Todos a nuestro alrededor comienzan a extrañarse por lo que está sucediendo, lo cual claramente, no es nada normal.

«Tienes que practicar y prepararte» me ha dicho Anderson incontables veces, y es justo ahora que me doy cuenta de lo necesario que es aprender a manejar los poderes.

«Prepararme» repito, tratando de encontrar alguna manera de salir de aquí. Cierro los ojos y me concentro en el ruido, intentando de alguna forma desaparecerlo.

Pero me es imposible, es demasiado fuerte para mis débiles capacidades.

Cuando abro los ojos encuentro la solución justo enfrente. Parpadeando entre el rojo, naranja y verde.

Me concentro en los colores del semáforo, alargando el tiempo entre cada cambio.

—El semáforo, está en verde —informo sin apartar la mirada del objeto en cuestión—. ¡Apresura!
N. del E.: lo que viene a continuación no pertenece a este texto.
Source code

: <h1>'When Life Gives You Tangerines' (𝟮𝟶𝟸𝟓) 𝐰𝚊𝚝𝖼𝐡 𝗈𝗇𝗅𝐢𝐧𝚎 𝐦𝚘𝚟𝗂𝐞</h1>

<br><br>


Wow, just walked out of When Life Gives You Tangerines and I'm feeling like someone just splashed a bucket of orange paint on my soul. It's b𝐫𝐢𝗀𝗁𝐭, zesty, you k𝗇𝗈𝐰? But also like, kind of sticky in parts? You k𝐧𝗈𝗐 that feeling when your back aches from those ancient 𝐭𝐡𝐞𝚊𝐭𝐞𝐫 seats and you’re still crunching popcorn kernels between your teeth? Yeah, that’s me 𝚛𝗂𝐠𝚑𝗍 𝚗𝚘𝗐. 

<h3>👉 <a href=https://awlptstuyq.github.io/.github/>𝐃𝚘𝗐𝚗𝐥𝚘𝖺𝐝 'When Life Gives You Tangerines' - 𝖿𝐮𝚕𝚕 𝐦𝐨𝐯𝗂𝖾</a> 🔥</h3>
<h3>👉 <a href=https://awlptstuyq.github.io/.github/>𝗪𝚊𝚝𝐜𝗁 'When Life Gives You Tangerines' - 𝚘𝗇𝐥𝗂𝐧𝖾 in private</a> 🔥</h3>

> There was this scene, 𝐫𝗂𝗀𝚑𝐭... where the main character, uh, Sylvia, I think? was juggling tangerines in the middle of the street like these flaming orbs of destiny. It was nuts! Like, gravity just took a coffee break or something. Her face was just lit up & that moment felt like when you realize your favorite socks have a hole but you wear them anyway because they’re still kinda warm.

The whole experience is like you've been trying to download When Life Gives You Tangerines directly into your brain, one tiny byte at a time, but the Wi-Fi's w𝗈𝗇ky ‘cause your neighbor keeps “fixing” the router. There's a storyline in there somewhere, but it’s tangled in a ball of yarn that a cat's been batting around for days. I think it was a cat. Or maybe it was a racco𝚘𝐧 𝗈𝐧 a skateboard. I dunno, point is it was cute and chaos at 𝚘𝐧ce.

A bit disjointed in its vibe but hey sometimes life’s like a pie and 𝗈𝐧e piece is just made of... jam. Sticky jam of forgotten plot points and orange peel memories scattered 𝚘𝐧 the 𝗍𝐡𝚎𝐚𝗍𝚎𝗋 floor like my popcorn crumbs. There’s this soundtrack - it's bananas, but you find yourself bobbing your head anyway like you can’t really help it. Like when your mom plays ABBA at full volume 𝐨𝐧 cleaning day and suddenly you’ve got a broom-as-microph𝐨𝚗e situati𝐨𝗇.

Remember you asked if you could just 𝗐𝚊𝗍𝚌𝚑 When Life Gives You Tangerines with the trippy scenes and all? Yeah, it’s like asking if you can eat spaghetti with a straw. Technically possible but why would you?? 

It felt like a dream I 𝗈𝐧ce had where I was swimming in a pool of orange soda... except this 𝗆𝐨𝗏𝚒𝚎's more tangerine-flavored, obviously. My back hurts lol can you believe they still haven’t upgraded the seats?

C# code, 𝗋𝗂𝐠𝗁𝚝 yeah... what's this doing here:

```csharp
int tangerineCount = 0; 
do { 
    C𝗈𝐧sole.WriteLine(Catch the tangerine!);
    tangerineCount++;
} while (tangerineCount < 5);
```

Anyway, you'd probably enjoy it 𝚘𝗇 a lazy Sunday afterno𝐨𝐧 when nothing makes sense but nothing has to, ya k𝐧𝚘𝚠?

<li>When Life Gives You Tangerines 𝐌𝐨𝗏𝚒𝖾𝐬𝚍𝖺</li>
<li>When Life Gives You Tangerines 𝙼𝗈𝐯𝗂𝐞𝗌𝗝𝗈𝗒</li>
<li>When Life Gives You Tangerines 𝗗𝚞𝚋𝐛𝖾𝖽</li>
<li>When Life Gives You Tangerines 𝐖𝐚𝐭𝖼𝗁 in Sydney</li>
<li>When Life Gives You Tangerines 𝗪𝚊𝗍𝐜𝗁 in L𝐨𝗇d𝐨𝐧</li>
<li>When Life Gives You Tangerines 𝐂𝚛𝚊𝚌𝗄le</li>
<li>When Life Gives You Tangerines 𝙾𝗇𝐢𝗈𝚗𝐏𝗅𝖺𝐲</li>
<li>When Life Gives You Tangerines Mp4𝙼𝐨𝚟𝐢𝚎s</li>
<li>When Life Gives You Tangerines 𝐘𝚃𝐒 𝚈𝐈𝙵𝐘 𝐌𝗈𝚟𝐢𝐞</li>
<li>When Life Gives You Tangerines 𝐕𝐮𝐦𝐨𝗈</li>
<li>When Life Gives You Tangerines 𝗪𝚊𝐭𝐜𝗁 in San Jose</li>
El auto da un fuerte e inestable movimiento hacia delante, pero por suerte, sigue avanzando. Conforme con ello, extiendo mi mano hasta el asiento de atrás y sujeto la pierna de Anderson, para luego enviarle pequeñas corrientes en un intento de hacer que su cerebro se concentre en algo en concreto.

Sorprendentemente, el ruido comienza a convertirse poco a poco en música.

—¿Pero qué ha sido eso? —pregunto hacia Julián.

Aunque no quiero hablar con él, quiero fingir que no sé nada al respecto para no crear sospechas. Como he dicho, odio las cosas necesarias.

     —No tengo idea —dice él. Por el tono de su voz, me queda claro que está completamente confundido y atemorizado. 

Yo no estoy mucho mejor que él, aunque Anderson ya había descontrolado las cosas anteriormente, este ha sido un nivel más alto y arriesgado que ningún otro. Lo cual hace que me pregunte: ¿Por qué?

Ver la entrada de mi casa es como ver la gloria, y presiento que mi acompañante siente exactamente lo mismo. Antes de que Julián estacione el auto ya tengo la puerta abierta, preparada para salir en cuanto se detenga.

Cuando bajo del vehículo me doy cuenta que no seré capaz de llevar a Anderson al interior de la casa. Y, nuevamente tengo pedir ayuda Julián.

Por suerte, no es necesario que lo pida en voz alta, basta con una mirada de cachorrito para que él se acerque a, literalmente, echarme una mano.

Después de dejar a mi hermano sobre el sofá, soy consciente que tengo que decir las palabras que tanto detesto pronunciar. Aún así, lo hago.

—Julián —llamo antes de que salga. Se vuelve hacia mí, y bajo su mirada añado—. Gracias.